Si c'est un homme

Primo Lévi - 1947

L’arrivée au camp

Chapitre 1 de "Et brusquement..." à "...nous ne vîmes plus rien."




Plan de la fiche sur le chapitre 1 de Si c’est un homme de Primo Lévi :
Introduction
Texte étudié
Annonce des axes
Commentaire littéraire
Conclusion


Introduction

     Primo Lévi (1919 - 1987) écrit en 1947 Si c’est un homme. Ce livre est devenu un ouvrage de référence pour les historiens : un des témoignages fondamentaux en ce qui concerne le génocide hitlérien et le système concentrationnaire. Le ton est sobre et posé, tel un témoignage. C’est une réflexion « sur l’âme humaine ». L’œuvre nous raconte son expérience depuis son arrestation jusqu’à sa libération un peu plus d’un an plus tard.
     Dans cet extrait de Si c’est un homme, nous voyons une longue attente et un voyage très épuisant, puis une détente brusque (sursaut du récit) "et brusquement ce fût le dénouement".

Problématique : étudier l’enjeu de l’écriture autobiographique.


Entrée du camp d'Auschwitz
Entrée du camp d'Auschwitz, avec l'inscription "Arbeit macht frei" : le travail rend libre



Texte étudié

Et brusquement ce fut le dénouement. La portière s'ouvrit avec fracas ; l'obscurité retentit d'ordres hurlés dans une langue étrangère, et de ces aboiements barbares naturels aux Allemands quand ils commandent, et qui semblent libérer une hargne séculaire. Nous découvrîmes un large quai, éclairé par des projecteurs. Un peu plus loin, une file de camions.

Puis tout se tut à nouveau. Quelqu'un traduisit les ordres : il fallait descendre avec les bagages et les déposer le long du train. En un instant, le quai fourmillait d'ombres ; mais nous avions peur de rompre le silence, et tous s'affairaient autour des bagages, se cherchaient, s'interpellaient, mais timidement, à mi-voix.

Une dizaine de SS, plantés sur leurs jambes écartées, se tenaient à distance, l'air indifférent. À un moment donné, ils s'approchèrent, et sans élever la voix, le visage impassible, ils se mirent à interroger certains d'entre nous en les prenant à part, rapidement : « Quel âge ? En bonne santé ou malade ? » et selon la réponse, ils nous indiquaient deux directions différentes.

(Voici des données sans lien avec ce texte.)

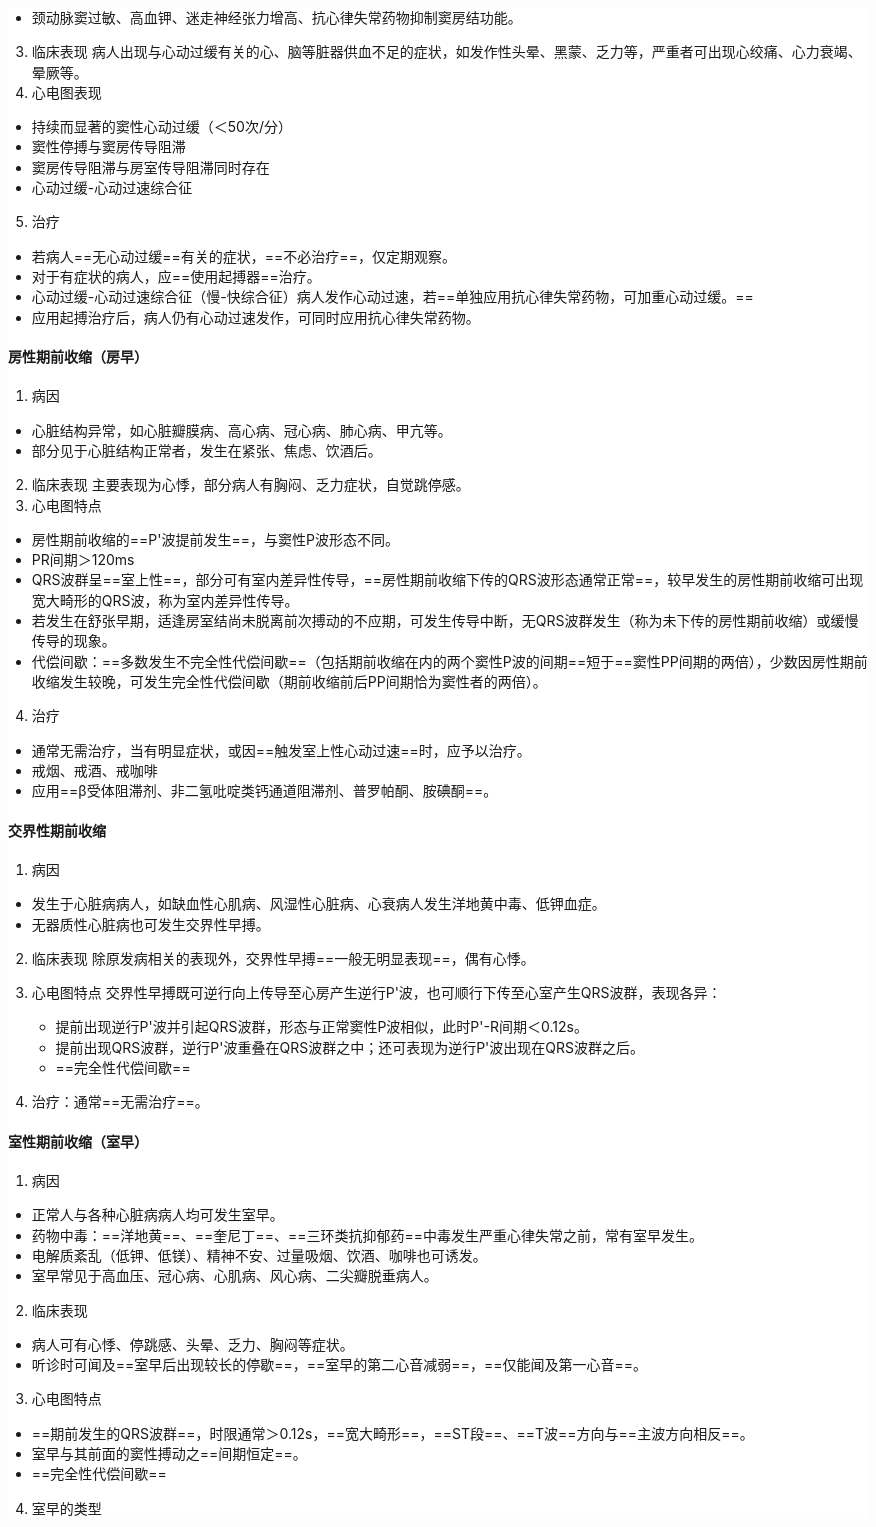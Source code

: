 * 颈动脉窦过敏、高血钾、迷走神经张力增高、抗心律失常药物抑制窦房结功能。
3. 临床表现
病人出现与心动过缓有关的心、脑等脏器供血不足的症状，如发作性头晕、黑蒙、乏力等，严重者可出现心绞痛、心力衰竭、晕厥等。
4. 心电图表现
* 持续而显著的窦性心动过缓（＜50次/分）
* 窦性停搏与窦房传导阻滞
* 窦房传导阻滞与房室传导阻滞同时存在
* 心动过缓-心动过速综合征
5. 治疗
* 若病人==无心动过缓==有关的症状，==不必治疗==，仅定期观察。
* 对于有症状的病人，应==使用起搏器==治疗。
* 心动过缓-心动过速综合征（慢-快综合征）病人发作心动过速，若==单独应用抗心律失常药物，可加重心动过缓。==
* 应用起搏治疗后，病人仍有心动过速发作，可同时应用抗心律失常药物。
#### 房性期前收缩（房早）
1. 病因
* 心脏结构异常，如心脏瓣膜病、高心病、冠心病、肺心病、甲亢等。
* 部分见于心脏结构正常者，发生在紧张、焦虑、饮酒后。
2. 临床表现
主要表现为心悸，部分病人有胸闷、乏力症状，自觉跳停感。
3. 心电图特点
* 房性期前收缩的==P'波提前发生==，与窦性P波形态不同。
* PR间期＞120ms
* QRS波群呈==室上性==，部分可有室内差异性传导，==房性期前收缩下传的QRS波形态通常正常==，较早发生的房性期前收缩可出现宽大畸形的QRS波，称为室内差异性传导。
* 若发生在舒张早期，适逢房室结尚未脱离前次搏动的不应期，可发生传导中断，无QRS波群发生（称为未下传的房性期前收缩）或缓慢传导的现象。
* 代偿间歇：==多数发生不完全性代偿间歇==（包括期前收缩在内的两个窦性P波的间期==短于==窦性PP间期的两倍），少数因房性期前收缩发生较晚，可发生完全性代偿间歇（期前收缩前后PP间期恰为窦性者的两倍）。
4. 治疗
* 通常无需治疗，当有明显症状，或因==触发室上性心动过速==时，应予以治疗。
* 戒烟、戒酒、戒咖啡
* 应用==β受体阻滞剂、非二氢吡啶类钙通道阻滞剂、普罗帕酮、胺碘酮==。
#### 交界性期前收缩
1. 病因
* 发生于心脏病病人，如缺血性心肌病、风湿性心脏病、心衰病人发生洋地黄中毒、低钾血症。
* 无器质性心脏病也可发生交界性早搏。
2. 临床表现
除原发病相关的表现外，交界性早搏==一般无明显表现==，偶有心悸。
3. 心电图特点
交界性早搏既可逆行向上传导至心房产生逆行P'波，也可顺行下传至心室产生QRS波群，表现各异：

    *   提前出现逆行P'波并引起QRS波群，形态与正常窦性P波相似，此时P'-R间期＜0.12s。
    *   提前出现QRS波群，逆行P'波重叠在QRS波群之中；还可表现为逆行P'波出现在QRS波群之后。
    *   ==完全性代偿间歇==
4. 治疗：通常==无需治疗==。
#### 室性期前收缩（室早）
1. 病因
* 正常人与各种心脏病病人均可发生室早。
* 药物中毒：==洋地黄==、==奎尼丁==、==三环类抗抑郁药==中毒发生严重心律失常之前，常有室早发生。
* 电解质紊乱（低钾、低镁）、精神不安、过量吸烟、饮酒、咖啡也可诱发。
* 室早常见于高血压、冠心病、心肌病、风心病、二尖瓣脱垂病人。
2. 临床表现
* 病人可有心悸、停跳感、头晕、乏力、胸闷等症状。
* 听诊时可闻及==室早后出现较长的停歇==，==室早的第二心音减弱==，==仅能闻及第一心音==。
3. 心电图特点
* ==期前发生的QRS波群==，时限通常＞0.12s，==宽大畸形==，==ST段==、==T波==方向与==主波方向相反==。
* 室早与其前面的窦性搏动之==间期恒定==。
* ==完全性代偿间歇==
4. 室早的类型
   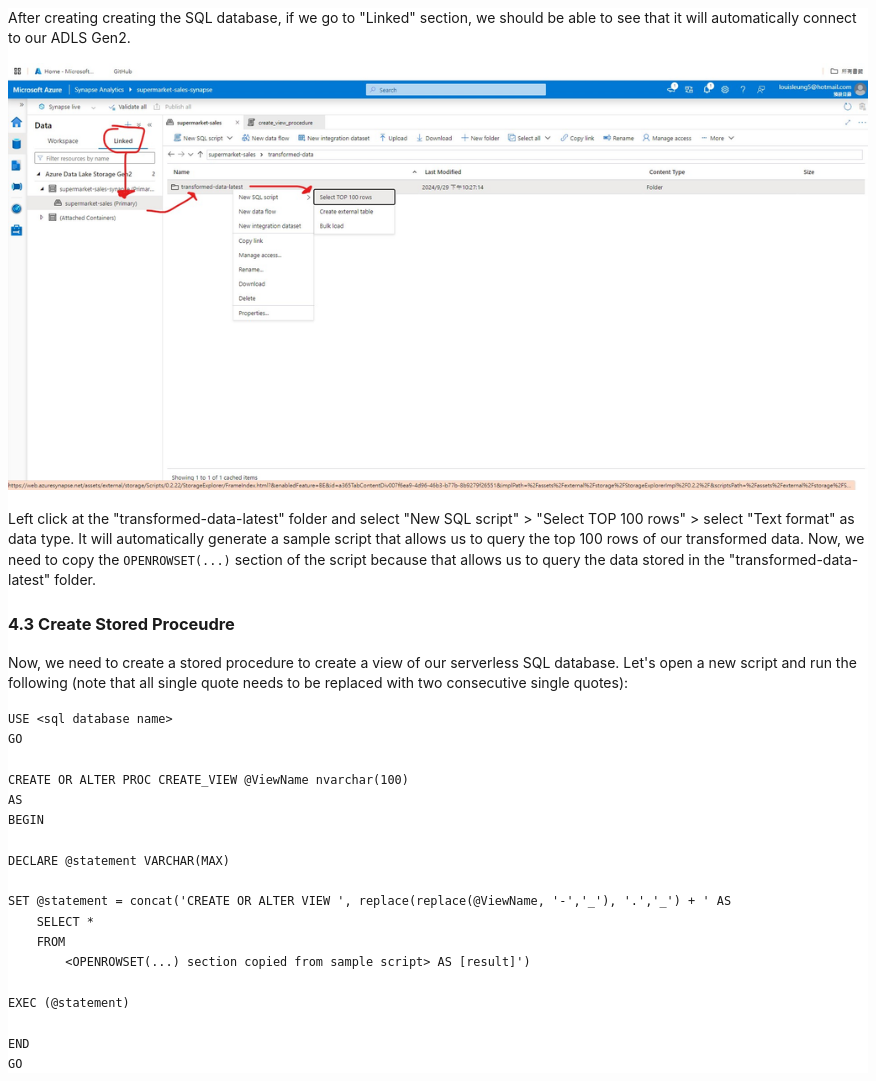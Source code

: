 After creating creating the SQL database, if we go to "Linked" section, we should be able to see that it will automatically connect to our ADLS Gen2. 

![alt text](<Images/Synapse_Link to ADLS.jpg>)

Left click at the "transformed-data-latest" folder and select "New SQL script" > "Select TOP 100 rows" > select "Text format" as data type. It will automatically generate a sample script that allows us to query the top 100 rows of our transformed data. Now, we need to copy the `OPENROWSET(...)` section of the script because that allows us to query the data stored in the "transformed-data-latest" folder. 

### 4.3 Create Stored Proceudre

Now, we need to create a stored procedure to create a view of our serverless SQL database. Let's open a new script and run the following (note that all single quote needs to be replaced with two consecutive single quotes):

```
USE <sql database name>
GO

CREATE OR ALTER PROC CREATE_VIEW @ViewName nvarchar(100)
AS
BEGIN

DECLARE @statement VARCHAR(MAX)

SET @statement = concat('CREATE OR ALTER VIEW ', replace(replace(@ViewName, '-','_'), '.','_') + ' AS 
    SELECT *
    FROM
        <OPENROWSET(...) section copied from sample script> AS [result]')

EXEC (@statement)

END
GO
```
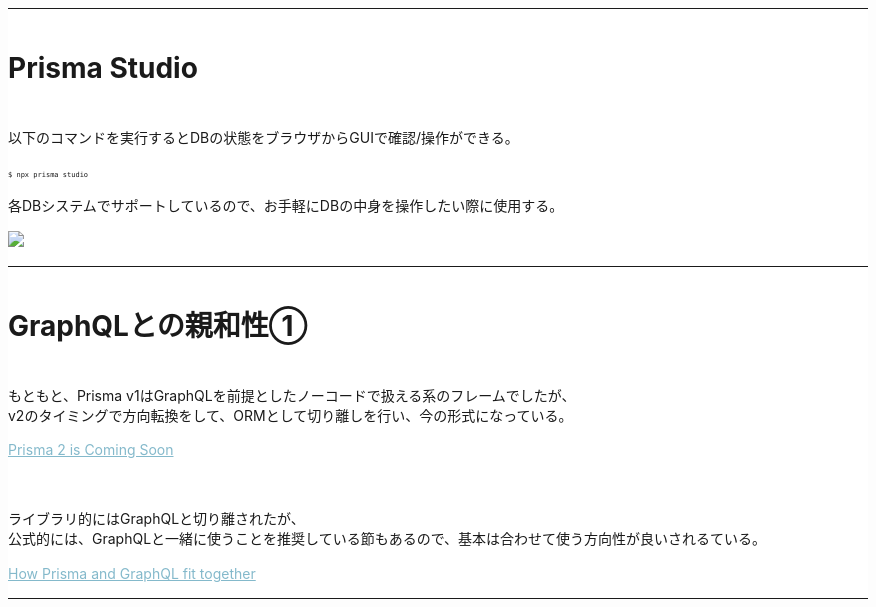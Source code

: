 </div>


<style>
span {
  font-size:0.5rem;
  line-height: 0.5rem !important;
}
</style>


---

# Prisma Studio
<br/>

<div class="mb-3">以下のコマンドを実行するとDBの状態をブラウザからGUIで確認/操作ができる。</div>

```bash
$ npx prisma studio
```

各DBシステムでサポートしているので、お手軽にDBの中身を操作したい際に使用する。

<div class="flex justify-center">
  <img
    class="w-full pt-2"
    src="/screen02.png"
  />
</div>

---

# GraphQLとの親和性①
<br/>

<div>
もともと、Prisma v1はGraphQLを前提としたノーコードで扱える系のフレームでしたが、<br/>
v2のタイミングで方向転換をして、ORMとして切り離しを行い、今の形式になっている。
</div>

[Prisma 2 is Coming Soon](https://www.prisma.io/blog/prisma-2-is-coming-soon-mwwfhevie993)

<br/>

<div v-click="1">

ライブラリ的にはGraphQLと切り離されたが、<br/>
公式的には、GraphQLと一緒に使うことを推奨している節もあるので、基本は合わせて使う方向性が良いされるている。

[How Prisma and GraphQL fit together](https://www.prisma.io/graphql)

</div>

<style>
a {
  color: #84b9cb;
  @apply font-500;
}
</style>
---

Tout baignait dans un silence d'aquarium, de scène vue en rêve. Là où nous nous attendions à quelque chose de terrible, d'apocalyptique, nous trouvions, apparemment, de simples agents de police. C'était à la fois déconcertant et désarmant. Quelqu'un osa s'inquiéter des bagages : ils lui dirent: « bagages, après » ; un autre ne voulait pas quitter sa femme : ils lui dirent « après, de nouveau ensemble » ; beaucoup de mères refusaient de se séparer de leurs enfants : ils leur dirent « bon, bon, rester avec enfants ». Sans jamais se départir de la tranquille assurance de qui ne fait qu'accomplir son travail de tous les jours ; mais comme Renzo s'attardait un peu trop à dire adieu à Francesca, sa fiancée, d'un seul coup en pleine figure ils l'envoyèrent rouler à terre : c'était leur travail de tous les jours.

En moins de dix minutes, je me trouvai faire partie du groupe des hommes valides. Ce qu'il advint des autres, femmes, enfants, vieillards, il nous fut impossible alors de le savoir : la nuit les engloutit, purement et simplement. Aujourd'hui pourtant, nous savons que ce tri rapide et sommaire avait servi à juger si nous étions capables ou non de travailler utilement pour le Reich ; nous savons que les camps de Buna-Monowitz et de Birkenau n'accueillirent respectivement que quatre-vingt-seize hommes et vingt-neuf femmes de notre convoi et que deux jours plus tard il ne restait de tous les autres - plus de cinq cents - aucun survivant. Nous savons aussi que même ce semblant de critère dans la discrimination entre ceux qui étaient reconnus aptes et ceux qui ne l'étaient pas ne fut pas toujours appliqué, et qu'un système plus expéditif fut adopté par la suite : on ouvrait les portières des wagons des deux côtés en même temps, sans avertir les nouveaux venus ni leur dire ce qu'il fallait faire. Ceux que le hasard faisait descendre du bon côté entraient dans le camp ; les autres finissaient à la chambre à gaz.

Ainsi mourut la petite Emilia, âgée de trois ans, tant était évidente aux yeux des Allemands la nécessité histori-que de mettre à mort les enfants des juifs. Emilia, fille de l'ingénieur Aldo Levi de Milan, une enfant curieuse, ambitieuse, gaie, intelligente, à laquelle ses parents, au cours du voyage dans le wagon bondé, avaient réussi à faire prendre un bain dans une bassine de zinc, avec de l'eau tiède qu'un mécanicien allemand « dégénéré » avait consenti à prélever sur la réserve de la locomotive qui nous entraînait tous vers la mort.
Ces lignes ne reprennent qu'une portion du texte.